SPECTRA generates reproducible synthetic IR corpora up to 60,000 documents with controllable distractors and deterministic relevance labels.

A machine-rendered reading of the paper's core claim, the machinery that carries it, and where it could break.

The paper presents a framework for building large synthetic text collections and retrieval test sets by separating latent topical structure from surface text generation and from fixed relevance rules. This separation lets researchers control vocabulary growth, add graded distractors, and produce relevance judgments for dozens of queries without human assessors. A working prototype reached 60,000 documents while keeping generation nearly linear and vocabulary statistics close to natural long-tail patterns. Experiments then showed that adding cross-topic distractor text steadily lowered BM25 effectiveness on the same queries. The framework is offered as a cheap diagnostic step that can reveal scaling problems before real, expensive test collections are built.

Core claim

SPECTRA separates latent topical structure, surface text realization, metadata controls, query intent generation, and deterministic relevance oracles to create synthetic corpora and graded relevance labels. The single-process prototype produced collections of up to 60,000 documents and 9.61 million tokens while preserving controllable long-tail vocabulary growth. Generation ran at roughly 12,000 to 14,000 documents per second, estimated Zipf slopes remained near 0.86, and BM25 nDCG@10 fell from 1.00 at 2 percent distractors to 0.43 at 36 percent distractors.

What carries the argument

Separation of latent topical structure, surface text realization, and deterministic relevance oracles.

If this is right

Controlled increases in cross-topic distractor text can systematically lower BM25 nDCG@10 from 1.00 to 0.43.
Generation speed stays close to linear up to at least 60,000 documents.
Vocabulary growth and Zipf slopes near 0.86 can be maintained while relevance labels remain deterministic.
Such collections can expose retrieval scaling and failure modes before human-judged collections are constructed.

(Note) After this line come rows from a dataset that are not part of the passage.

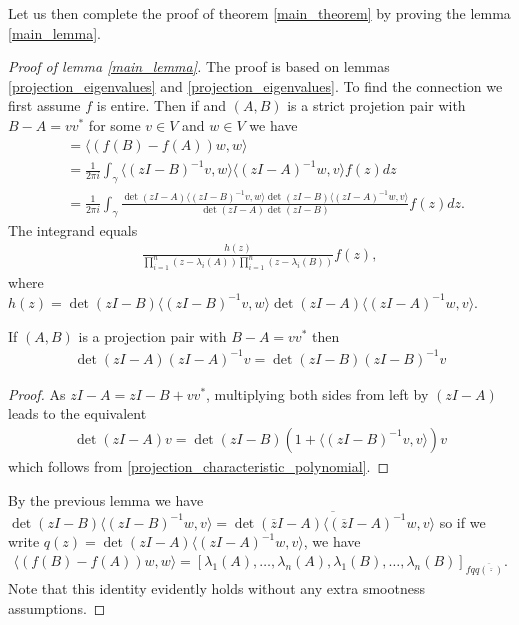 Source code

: Let us then complete the proof of theorem \ref{main_theorem} by proving the lemma \ref{main_lemma}.

\begin{proof}[Proof of lemma \ref{main_lemma}]
	The proof is based on lemmas \ref{projection_eigenvalues} and \ref{projection_eigenvalues}. To find the connection we first assume $f$ is entire. Then if and $(A, B)$ is a strict projetion pair with $B - A = v v^{*}$ for some $v \in V$ and $w \in V$ we have
	\begin{align*}
		&= \langle (f(B) - f(A)) w, w \rangle \\
		&= \frac{1}{2 \pi i}\int_{\gamma} \langle (z I - B)^{-1} v, w \rangle  \langle (z I - A)^{-1} w, v \rangle f(z) dz \\
		&= \frac{1}{2 \pi i}\int_{\gamma} \frac{\det(z I - A)\langle (z I - B)^{-1} v, w \rangle \det(z I - B) \langle (z I - A)^{-1} w, v \rangle}{\det(z I - A) \det(z I - B)} f(z) dz.
	\end{align*}
	The integrand equals
	\begin{align*}
		\frac{h(z)}{\prod_{i = 1}^{n}(z - \lambda_{i}(A)) \prod_{i = 1}^{n}(z - \lambda_{i}(B))} f(z),
	\end{align*}
	where $h(z) = \det(z I - B)\langle (z I - B)^{-1} v, w \rangle \det(z I - A) \langle (z I - A)^{-1} w, v \rangle$.
	\begin{lem}
		If $(A, B)$ is a projection pair with $B - A = v v^{*}$ then
		\begin{align*}
			\det(z I - A) (z I - A)^{-1} v = \det(z I - B) (z I - B)^{-1} v
		\end{align*} 
	\end{lem}
	\begin{proof}
		As $z I - A = z I - B + v v^{*}$, multiplying both sides from left by $(z I - A)$ leads to the equivalent
		\begin{align*}
			\det(z I - A) v = \det(z I - B) (1 + \langle (z I - B)^{-1} v, v \rangle) v
		\end{align*}
		which follows from \ref{projection_characteristic_polynomial}.
	\end{proof}
	By the previous lemma we have $\det(z I - B) \langle (z I - B)^{-1} w, v \rangle = \overline{\det(\overline{z} I - A) \langle (\overline{z} I - A)^{-1} w, v \rangle}$ so
	if we write $q(z) = \det(z I - A) \langle (z I - A)^{-1} w, v \rangle$, we have
	\begin{align*}
		\langle (f(B) - f(A)) w, w \rangle = [\lambda_{1}(A), \ldots, \lambda_{n}(A), \lambda_{1}(B), \ldots, \lambda_{n}(B)]_{f q \overline{q(\overline{\cdot})}}.
	\end{align*}
	Note that this identity evidently holds without any extra smootness assumptions.


\end{proof}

Where Pith is reading between the lines

These are editorial extensions of the paper, not claims the author makes directly.

The same separation approach could be reused to create test sets for neural rankers or for query-routing experiments.
Reproducible collections with known distractor levels might let different groups compare failure modes on identical data.
If the relevance oracles capture the main failure modes of current systems, the collections could serve as an early filter before any human annotation begins.

Load-bearing premise

The synthetic generation process produces statistical properties and relevance relationships sufficiently representative of real-world corpora.

What would settle it

A side-by-side run in which the same retrieval systems show markedly different relative rankings on SPECTRA collections versus matched real-world collections with the same query set.

Figures

Figures reproduced from arXiv: 2605.31575 by Eric Liang.

**Figure 1.** Figure 1: Generation throughput remains near-linear while query throughput falls as postings grow. BM25 throughput is [PITH_FULL_IMAGE:figures/full_fig_p005_1.png] view at source ↗

**Figure 2.** Figure 2: Corpus statistics remain stable across scale: absolute Zipf slope stays near 0.86, while Heaps growth [PITH_FULL_IMAGE:figures/full_fig_p005_2.png] view at source ↗

**Figure 3.** Figure 3: Controlled distractors make the synthetic test collection progressively harder and expose differences between [PITH_FULL_IMAGE:figures/full_fig_p006_3.png] view at source ↗

read the original abstract

Scalable information retrieval testing needs corpora that are large enough to stress index construction, ranking latency, query routing, and evaluation tooling, yet human-judged test collections remain expensive and may be unavailable when documents are private or still under design. This paper introduces SPECTRA, a reproducible framework for generating synthetic text corpora and retrieval test collections through a separation of latent topical structure, surface text realization, metadata controls, query intent generation, and deterministic relevance oracles. The framework is intended as a diagnostic complement to Cranfield-style and TREC-style evaluation, not as a replacement for human assessment. A single-process Python prototype generated corpora up to 60,000 documents and 9.61 million tokens while preserving controllable long-tail vocabulary growth and producing graded relevance labels for 96 queries. In the local simulation study, generation remained close to linear at roughly 12K to 14K documents per second, estimated Zipf slopes stayed near 0.86 in absolute value, and increasing cross-topic distractor text reduced BM25 nDCG@10 from 1.00 at 2% distractors to 0.43 at 36% distractors. These results show that lightweight synthetic corpora can expose retrieval-system scaling and failure modes before costly collection construction begins.

Editorial analysis

A structured set of objections, weighed in public.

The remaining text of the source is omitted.